Exceptions. There is considerable variety in the source material and minor special instructions may be required for some books, or some portions of books, in some cases overriding the instructions given below.

Feedback. Conversion firms involved in this project are encouraged to ask questions: both to inquire about specific features not anticipated by the Guidelines, and to challenge the Guidelines (or the dtd) if they seem to produce unreasonable results. We will likewise provide advice on the conversion firms' tagging practices as quickly as possible.

Naming scheme

Page-image ID numbers

The beginning of each page (including the first page and all blank pages) should be recorded with a <PB> tag. The REF attribute of the <PB> tag is required: its value will eventually be the ID-string of the page image used by Bell & Howell to retrieve the image. Until such ID strings are available, simply record the image number within the book as the value of the REF attribute. E.g., a page appearing on the the third page image will begin with <PB REF="3">.

Since most of the page images are in fact images of page openings (i.e., each image contains two pages), in most cases there will be two <PB> tags for each REF value, like this:

<PB N="6" REF="3">
<PB N="7" REF="3">
<PB N="8" REF="4">
<PB N="9" REF="4">
<PB N="10" REF="5">
<PB N="11" REF="5">

File names

The text captured from each book should be returned as a single file, *.sgm. For now use the method of file-naming specified on EEBO FAQ page, using the the Wing or Pollard & Redgrave STC number as the basis for the file name.


Material to record

With a few standard exceptions noted below, the entire text will be recorded in its entirety, first page to last, in the order it was intended to be read (top left to bottom right, left column before right column, etc.).

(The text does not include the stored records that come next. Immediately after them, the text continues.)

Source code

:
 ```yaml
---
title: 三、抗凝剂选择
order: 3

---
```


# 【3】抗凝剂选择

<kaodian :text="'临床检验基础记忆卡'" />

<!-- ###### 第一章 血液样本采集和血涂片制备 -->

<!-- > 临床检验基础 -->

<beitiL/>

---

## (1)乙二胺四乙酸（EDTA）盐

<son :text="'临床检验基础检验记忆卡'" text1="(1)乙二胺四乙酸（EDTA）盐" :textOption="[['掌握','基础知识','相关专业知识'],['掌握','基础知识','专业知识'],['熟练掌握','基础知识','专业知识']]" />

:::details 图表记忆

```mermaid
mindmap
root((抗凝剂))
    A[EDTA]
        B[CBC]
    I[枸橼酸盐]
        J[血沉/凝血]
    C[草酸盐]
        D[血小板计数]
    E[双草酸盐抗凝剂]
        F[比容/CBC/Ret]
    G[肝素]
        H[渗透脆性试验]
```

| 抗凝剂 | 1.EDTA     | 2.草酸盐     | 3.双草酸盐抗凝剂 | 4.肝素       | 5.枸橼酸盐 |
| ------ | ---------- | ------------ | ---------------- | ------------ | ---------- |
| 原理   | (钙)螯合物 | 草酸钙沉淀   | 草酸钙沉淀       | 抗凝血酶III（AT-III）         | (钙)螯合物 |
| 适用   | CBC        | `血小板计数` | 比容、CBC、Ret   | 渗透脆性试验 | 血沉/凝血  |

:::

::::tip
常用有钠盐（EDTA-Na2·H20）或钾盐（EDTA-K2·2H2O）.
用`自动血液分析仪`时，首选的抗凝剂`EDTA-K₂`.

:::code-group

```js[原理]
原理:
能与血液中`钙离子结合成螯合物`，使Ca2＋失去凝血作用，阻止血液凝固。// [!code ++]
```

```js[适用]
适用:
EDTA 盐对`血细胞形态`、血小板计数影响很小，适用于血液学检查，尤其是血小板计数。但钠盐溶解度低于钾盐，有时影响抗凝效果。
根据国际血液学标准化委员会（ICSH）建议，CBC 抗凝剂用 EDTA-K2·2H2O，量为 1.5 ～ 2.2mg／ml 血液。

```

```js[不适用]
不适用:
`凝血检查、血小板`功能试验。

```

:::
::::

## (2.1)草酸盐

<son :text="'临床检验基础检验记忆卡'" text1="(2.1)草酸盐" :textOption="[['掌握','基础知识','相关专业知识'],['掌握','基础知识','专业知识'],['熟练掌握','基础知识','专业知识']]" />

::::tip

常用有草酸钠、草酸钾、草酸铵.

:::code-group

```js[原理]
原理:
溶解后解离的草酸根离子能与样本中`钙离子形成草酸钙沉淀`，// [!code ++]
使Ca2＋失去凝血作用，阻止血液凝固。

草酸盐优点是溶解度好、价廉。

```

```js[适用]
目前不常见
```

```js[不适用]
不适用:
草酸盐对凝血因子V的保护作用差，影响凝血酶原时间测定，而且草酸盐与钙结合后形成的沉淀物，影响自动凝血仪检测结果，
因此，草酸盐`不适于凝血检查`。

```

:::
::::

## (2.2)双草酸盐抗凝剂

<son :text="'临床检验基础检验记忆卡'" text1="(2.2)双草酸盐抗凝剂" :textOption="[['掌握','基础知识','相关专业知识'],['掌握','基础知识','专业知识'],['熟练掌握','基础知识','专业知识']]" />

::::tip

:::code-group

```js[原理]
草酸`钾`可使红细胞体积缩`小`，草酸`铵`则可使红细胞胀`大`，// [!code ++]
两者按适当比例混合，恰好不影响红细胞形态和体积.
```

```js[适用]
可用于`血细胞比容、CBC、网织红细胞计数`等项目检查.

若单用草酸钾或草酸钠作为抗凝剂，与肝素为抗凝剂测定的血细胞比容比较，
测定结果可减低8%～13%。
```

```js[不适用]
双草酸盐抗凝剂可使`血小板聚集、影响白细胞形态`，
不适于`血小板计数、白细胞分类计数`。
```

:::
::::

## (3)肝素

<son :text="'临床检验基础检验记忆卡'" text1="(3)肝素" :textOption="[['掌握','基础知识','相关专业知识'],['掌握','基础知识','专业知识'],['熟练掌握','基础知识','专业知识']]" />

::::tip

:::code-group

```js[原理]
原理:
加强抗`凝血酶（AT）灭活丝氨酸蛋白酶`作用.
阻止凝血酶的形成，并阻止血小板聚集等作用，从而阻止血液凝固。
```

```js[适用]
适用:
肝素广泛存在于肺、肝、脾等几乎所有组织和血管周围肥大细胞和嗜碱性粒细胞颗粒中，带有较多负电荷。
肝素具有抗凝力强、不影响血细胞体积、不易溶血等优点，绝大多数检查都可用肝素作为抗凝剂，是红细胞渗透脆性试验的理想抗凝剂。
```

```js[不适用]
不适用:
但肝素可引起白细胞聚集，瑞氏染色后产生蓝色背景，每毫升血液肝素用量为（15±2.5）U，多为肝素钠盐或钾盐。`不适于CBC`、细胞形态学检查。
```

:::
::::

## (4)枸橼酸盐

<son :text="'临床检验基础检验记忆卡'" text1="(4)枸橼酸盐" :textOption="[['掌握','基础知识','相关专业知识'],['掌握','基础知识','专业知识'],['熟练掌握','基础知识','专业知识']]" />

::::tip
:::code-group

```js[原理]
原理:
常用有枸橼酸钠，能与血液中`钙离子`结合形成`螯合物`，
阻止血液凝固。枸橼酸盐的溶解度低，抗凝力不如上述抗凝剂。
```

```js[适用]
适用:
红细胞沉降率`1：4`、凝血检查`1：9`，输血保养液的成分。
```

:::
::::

The chief exception is parallel texts. e.g. Running parallel texts, printed in a multi-column, multi-row, or facing-page arrangement, or some combination thereof, need to be treated as separate texts (normally, separate <DIV>s, sometimes perhaps separate <TEXT>s), each one recorded until its end and not restarted on each page. Notes and other material relating to only one of the texts on a page needs to be embedded in that text, not in any of the others. If a single heading or figure applies to more than one of the parallel texts, it should be recorded at the appropriate place in each text to which it applies.

Partial or fragmentary parallel texts will normally be broken primarily at the chapter or section level (e.g. <DIV1 TYPE="chapter">), then into parallel versions of that chapter (e.g. <DIV2 TYPE="version">) when necessary. But full parallel texts, e.g. an entire Latin-English parallel New Testament, or a Latin-English parallel Boethius) will normally be broken primarily into versions first (<DIV1 TYPE="version">), then each version into its chapters (<DIV2 TYPE="chapter">).

All material should be recorded in the form in which it appears in the book: do not attempt to correct spelling or typographic errors (except upside-down letters; see below). Spaces between words should always consist of one space character. Spacing between words is, however, often highly irregular in these books, often difficult to discern, and therefore often requires a measure of judgment. This may involve advisedly departing from the spacing that appears in the original book when sense demands it.

Material to record as attribute values

  1. 'Milestone' information

    Page numbers as printed in the book will be preserved only as the value of the "N" attribute of the <PB> (page-break) tag. Unnumbered pages should receive a <PB> tag with the N attribute omitted. Incorrect page numbers should be recorded just as they appear. Page numbers will usually consist of arabic or roman numerals, but may also appear as letters or letter-number combinations. If there appear to be multiple separate paginations, choose one to record with the <PB> tag; record the other with a <MILESTONE> tag. Ignore any typographic elements used to set off the page number. E.g. -2-, {p. 2}, and PAGE 2 should all be recorded as <PB N="2">; (ccii) .cc.ii. and -ccii- should all be recorded as <PB N="ccii">; etc.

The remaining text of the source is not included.